----- Records for the exercise -----

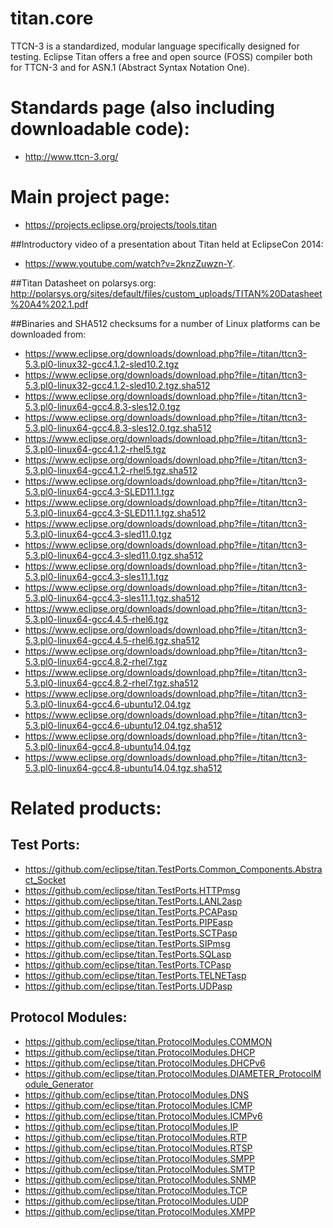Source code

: # titan.core

TTCN-3 is a standardized, modular language specifically designed for testing. 
Eclipse Titan offers a free and open source (FOSS) compiler both for TTCN-3 and for 
ASN.1 (Abstract Syntax Notation One).

# Standards page (also including downloadable code):

* http://www.ttcn-3.org/

# Main project page:

* https://projects.eclipse.org/projects/tools.titan

##Introductory video of a presentation about Titan held at EclipseCon 2014: 
* https://www.youtube.com/watch?v=2knzZuwzn-Y.

##Titan Datasheet on polarsys.org:
http://polarsys.org/sites/default/files/custom_uploads/TITAN%20Datasheet%20A4%202.1.pdf

##Binaries and SHA512 checksums for a number of Linux platforms can be downloaded from:


* https://www.eclipse.org/downloads/download.php?file=/titan/ttcn3-5.3.pl0-linux32-gcc4.1.2-sled10.2.tgz
* https://www.eclipse.org/downloads/download.php?file=/titan/ttcn3-5.3.pl0-linux32-gcc4.1.2-sled10.2.tgz.sha512
* https://www.eclipse.org/downloads/download.php?file=/titan/ttcn3-5.3.pl0-linux64-gcc4.8.3-sles12.0.tgz
* https://www.eclipse.org/downloads/download.php?file=/titan/ttcn3-5.3.pl0-linux64-gcc4.8.3-sles12.0.tgz.sha512
* https://www.eclipse.org/downloads/download.php?file=/titan/ttcn3-5.3.pl0-linux64-gcc4.1.2-rhel5.tgz
* https://www.eclipse.org/downloads/download.php?file=/titan/ttcn3-5.3.pl0-linux64-gcc4.1.2-rhel5.tgz.sha512
* https://www.eclipse.org/downloads/download.php?file=/titan/ttcn3-5.3.pl0-linux64-gcc4.3-SLED11.1.tgz
* https://www.eclipse.org/downloads/download.php?file=/titan/ttcn3-5.3.pl0-linux64-gcc4.3-SLED11.1.tgz.sha512
* https://www.eclipse.org/downloads/download.php?file=/titan/ttcn3-5.3.pl0-linux64-gcc4.3-sled11.0.tgz
* https://www.eclipse.org/downloads/download.php?file=/titan/ttcn3-5.3.pl0-linux64-gcc4.3-sled11.0.tgz.sha512
* https://www.eclipse.org/downloads/download.php?file=/titan/ttcn3-5.3.pl0-linux64-gcc4.3-sles11.1.tgz
* https://www.eclipse.org/downloads/download.php?file=/titan/ttcn3-5.3.pl0-linux64-gcc4.3-sles11.1.tgz.sha512
* https://www.eclipse.org/downloads/download.php?file=/titan/ttcn3-5.3.pl0-linux64-gcc4.4.5-rhel6.tgz
* https://www.eclipse.org/downloads/download.php?file=/titan/ttcn3-5.3.pl0-linux64-gcc4.4.5-rhel6.tgz.sha512
* https://www.eclipse.org/downloads/download.php?file=/titan/ttcn3-5.3.pl0-linux64-gcc4.8.2-rhel7.tgz
* https://www.eclipse.org/downloads/download.php?file=/titan/ttcn3-5.3.pl0-linux64-gcc4.8.2-rhel7.tgz.sha512
* https://www.eclipse.org/downloads/download.php?file=/titan/ttcn3-5.3.pl0-linux64-gcc4.6-ubuntu12.04.tgz
* https://www.eclipse.org/downloads/download.php?file=/titan/ttcn3-5.3.pl0-linux64-gcc4.6-ubuntu12.04.tgz.sha512
* https://www.eclipse.org/downloads/download.php?file=/titan/ttcn3-5.3.pl0-linux64-gcc4.8-ubuntu14.04.tgz
* https://www.eclipse.org/downloads/download.php?file=/titan/ttcn3-5.3.pl0-linux64-gcc4.8-ubuntu14.04.tgz.sha512


# Related products:
 
## Test Ports:
 
* https://github.com/eclipse/titan.TestPorts.Common_Components.Abstract_Socket
* https://github.com/eclipse/titan.TestPorts.HTTPmsg
* https://github.com/eclipse/titan.TestPorts.LANL2asp
* https://github.com/eclipse/titan.TestPorts.PCAPasp
* https://github.com/eclipse/titan.TestPorts.PIPEasp
* https://github.com/eclipse/titan.TestPorts.SCTPasp
* https://github.com/eclipse/titan.TestPorts.SIPmsg
* https://github.com/eclipse/titan.TestPorts.SQLasp
* https://github.com/eclipse/titan.TestPorts.TCPasp
* https://github.com/eclipse/titan.TestPorts.TELNETasp
* https://github.com/eclipse/titan.TestPorts.UDPasp
 
 
## Protocol Modules:
 
* https://github.com/eclipse/titan.ProtocolModules.COMMON  
* https://github.com/eclipse/titan.ProtocolModules.DHCP
* https://github.com/eclipse/titan.ProtocolModules.DHCPv6
* https://github.com/eclipse/titan.ProtocolModules.DIAMETER_ProtocolModule_Generator
* https://github.com/eclipse/titan.ProtocolModules.DNS
* https://github.com/eclipse/titan.ProtocolModules.ICMP
* https://github.com/eclipse/titan.ProtocolModules.ICMPv6
* https://github.com/eclipse/titan.ProtocolModules.IP
* https://github.com/eclipse/titan.ProtocolModules.RTP
* https://github.com/eclipse/titan.ProtocolModules.RTSP
* https://github.com/eclipse/titan.ProtocolModules.SMPP
* https://github.com/eclipse/titan.ProtocolModules.SMTP
* https://github.com/eclipse/titan.ProtocolModules.SNMP
* https://github.com/eclipse/titan.ProtocolModules.TCP
* https://github.com/eclipse/titan.ProtocolModules.UDP
* https://github.com/eclipse/titan.ProtocolModules.XMPP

-----

▶ **Activity**: Here the records must be restated exactly, minus any images.

▶ **Written answer**:
Source code

: # titan.core

TTCN-3 is a standardized, modular language specifically designed for testing. 
Eclipse Titan offers a free and open source (FOSS) compiler both for TTCN-3 and for 
ASN.1 (Abstract Syntax Notation One).

# Standards page (also including downloadable code):

* http://www.ttcn-3.org/

# Main project page:

* https://projects.eclipse.org/projects/tools.titan

##Introductory video of a presentation about Titan held at EclipseCon 2014: 
* https://www.youtube.com/watch?v=2knzZuwzn-Y.

##Titan Datasheet on polarsys.org:
http://polarsys.org/sites/default/files/custom_uploads/TITAN%20Datasheet%20A4%202.1.pdf

##Binaries and SHA512 checksums for a number of Linux platforms can be downloaded from:


* https://www.eclipse.org/downloads/download.php?file=/titan/ttcn3-5.3.pl0-linux32-gcc4.1.2-sled10.2.tgz
* https://www.eclipse.org/downloads/download.php?file=/titan/ttcn3-5.3.pl0-linux32-gcc4.1.2-sled10.2.tgz.sha512
* https://www.eclipse.org/downloads/download.php?file=/titan/ttcn3-5.3.pl0-linux64-gcc4.8.3-sles12.0.tgz
* https://www.eclipse.org/downloads/download.php?file=/titan/ttcn3-5.3.pl0-linux64-gcc4.8.3-sles12.0.tgz.sha512
* https://www.eclipse.org/downloads/download.php?file=/titan/ttcn3-5.3.pl0-linux64-gcc4.1.2-rhel5.tgz
* https://www.eclipse.org/downloads/download.php?file=/titan/ttcn3-5.3.pl0-linux64-gcc4.1.2-rhel5.tgz.sha512
* https://www.eclipse.org/downloads/download.php?file=/titan/ttcn3-5.3.pl0-linux64-gcc4.3-SLED11.1.tgz
* https://www.eclipse.org/downloads/download.php?file=/titan/ttcn3-5.3.pl0-linux64-gcc4.3-SLED11.1.tgz.sha512
* https://www.eclipse.org/downloads/download.php?file=/titan/ttcn3-5.3.pl0-linux64-gcc4.3-sled11.0.tgz
* https://www.eclipse.org/downloads/download.php?file=/titan/ttcn3-5.3.pl0-linux64-gcc4.3-sled11.0.tgz.sha512
* https://www.eclipse.org/downloads/download.php?file=/titan/ttcn3-5.3.pl0-linux64-gcc4.3-sles11.1.tgz
* https://www.eclipse.org/downloads/download.php?file=/titan/ttcn3-5.3.pl0-linux64-gcc4.3-sles11.1.tgz.sha512
* https://www.eclipse.org/downloads/download.php?file=/titan/ttcn3-5.3.pl0-linux64-gcc4.4.5-rhel6.tgz
* https://www.eclipse.org/downloads/download.php?file=/titan/ttcn3-5.3.pl0-linux64-gcc4.4.5-rhel6.tgz.sha512
* https://www.eclipse.org/downloads/download.php?file=/titan/ttcn3-5.3.pl0-linux64-gcc4.8.2-rhel7.tgz
* https://www.eclipse.org/downloads/download.php?file=/titan/ttcn3-5.3.pl0-linux64-gcc4.8.2-rhel7.tgz.sha512
* https://www.eclipse.org/downloads/download.php?file=/titan/ttcn3-5.3.pl0-linux64-gcc4.6-ubuntu12.04.tgz
* https://www.eclipse.org/downloads/download.php?file=/titan/ttcn3-5.3.pl0-linux64-gcc4.6-ubuntu12.04.tgz.sha512
* https://www.eclipse.org/downloads/download.php?file=/titan/ttcn3-5.3.pl0-linux64-gcc4.8-ubuntu14.04.tgz
* https://www.eclipse.org/downloads/download.php?file=/titan/ttcn3-5.3.pl0-linux64-gcc4.8-ubuntu14.04.tgz.sha512


# Related products:
 
## Test Ports:
 
* https://github.com/eclipse/titan.TestPorts.Common_Components.Abstract_Socket
* https://github.com/eclipse/titan.TestPorts.HTTPmsg
* https://github.com/eclipse/titan.TestPorts.LANL2asp
* https://github.com/eclipse/titan.TestPorts.PCAPasp
* https://github.com/eclipse/titan.TestPorts.PIPEasp
* https://github.com/eclipse/titan.TestPorts.SCTPasp
* https://github.com/eclipse/titan.TestPorts.SIPmsg
* https://github.com/eclipse/titan.TestPorts.SQLasp
* https://github.com/eclipse/titan.TestPorts.TCPasp
* https://github.com/eclipse/titan.TestPorts.TELNETasp
* https://github.com/eclipse/titan.TestPorts.UDPasp
 
 
## Protocol Modules:
 
* https://github.com/eclipse/titan.ProtocolModules.COMMON  
* https://github.com/eclipse/titan.ProtocolModules.DHCP
* https://github.com/eclipse/titan.ProtocolModules.DHCPv6
* https://github.com/eclipse/titan.ProtocolModules.DIAMETER_ProtocolModule_Generator
* https://github.com/eclipse/titan.ProtocolModules.DNS
* https://github.com/eclipse/titan.ProtocolModules.ICMP
* https://github.com/eclipse/titan.ProtocolModules.ICMPv6
* https://github.com/eclipse/titan.ProtocolModules.IP
* https://github.com/eclipse/titan.ProtocolModules.RTP
* https://github.com/eclipse/titan.ProtocolModules.RTSP
* https://github.com/eclipse/titan.ProtocolModules.SMPP
* https://github.com/eclipse/titan.ProtocolModules.SMTP
* https://github.com/eclipse/titan.ProtocolModules.SNMP
* https://github.com/eclipse/titan.ProtocolModules.TCP
* https://github.com/eclipse/titan.ProtocolModules.UDP
* https://github.com/eclipse/titan.ProtocolModules.XMPP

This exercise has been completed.